• WHAT YOU SHOULD DO
Exact copy, no pictures: return all the data below as written.

Stored records
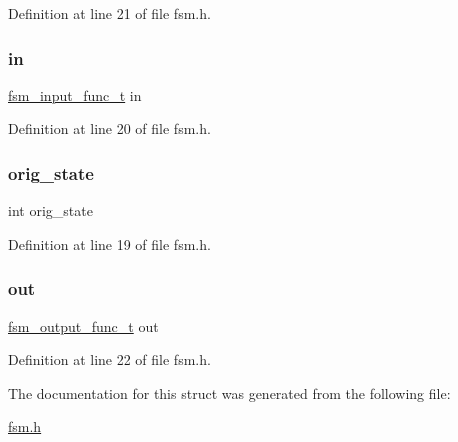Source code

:Definition at line 21 of file fsm.\+h.

\mbox{\label{structfsm__trans___af82b44bc4d66c5b28d20c2a10ae428c6}} 
\subsubsection{\texorpdfstring{in}{in}}
{\footnotesize\ttfamily \mbox{\hyperlink{fsm_8h_a5cf8c1afee6b2907959c75bb0ad53f38}{fsm\+\_\+input\+\_\+func\+\_\+t}} in}



Definition at line 20 of file fsm.\+h.

\mbox{\label{structfsm__trans___acfe7a3cb63b43b68f70e8b2f0bd88757}} 
\subsubsection{\texorpdfstring{orig\+\_\+state}{orig\_state}}
{\footnotesize\ttfamily int orig\+\_\+state}



Definition at line 19 of file fsm.\+h.

\mbox{\label{structfsm__trans___ac53985355b5ddaaba48ab1396e2c7240}} 
\subsubsection{\texorpdfstring{out}{out}}
{\footnotesize\ttfamily \mbox{\hyperlink{fsm_8h_ab9f0952fdbd6e84f1faa86547e1b42f5}{fsm\+\_\+output\+\_\+func\+\_\+t}} out}



Definition at line 22 of file fsm.\+h.



The documentation for this struct was generated from the following file\+:\begin{DoxyCompactItemize}
\item 
\mbox{\hyperlink{fsm_8h}{fsm.\+h}}\end{DoxyCompactItemize}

• TASK RESULT
Source code

:Definition at line 21 of file fsm.\+h.

\mbox{\label{structfsm__trans___af82b44bc4d66c5b28d20c2a10ae428c6}} 
\subsubsection{\texorpdfstring{in}{in}}
{\footnotesize\ttfamily \mbox{\hyperlink{fsm_8h_a5cf8c1afee6b2907959c75bb0ad53f38}{fsm\+\_\+input\+\_\+func\+\_\+t}} in}



Definition at line 20 of file fsm.\+h.

\mbox{\label{structfsm__trans___acfe7a3cb63b43b68f70e8b2f0bd88757}} 
\subsubsection{\texorpdfstring{orig\+\_\+state}{orig\_state}}
{\footnotesize\ttfamily int orig\+\_\+state}



Definition at line 19 of file fsm.\+h.

\mbox{\label{structfsm__trans___ac53985355b5ddaaba48ab1396e2c7240}} 
\subsubsection{\texorpdfstring{out}{out}}
{\footnotesize\ttfamily \mbox{\hyperlink{fsm_8h_ab9f0952fdbd6e84f1faa86547e1b42f5}{fsm\+\_\+output\+\_\+func\+\_\+t}} out}



Definition at line 22 of file fsm.\+h.



The documentation for this struct was generated from the following file\+:\begin{DoxyCompactItemize}
\item 
\mbox{\hyperlink{fsm_8h}{fsm.\+h}}\end{DoxyCompactItemize}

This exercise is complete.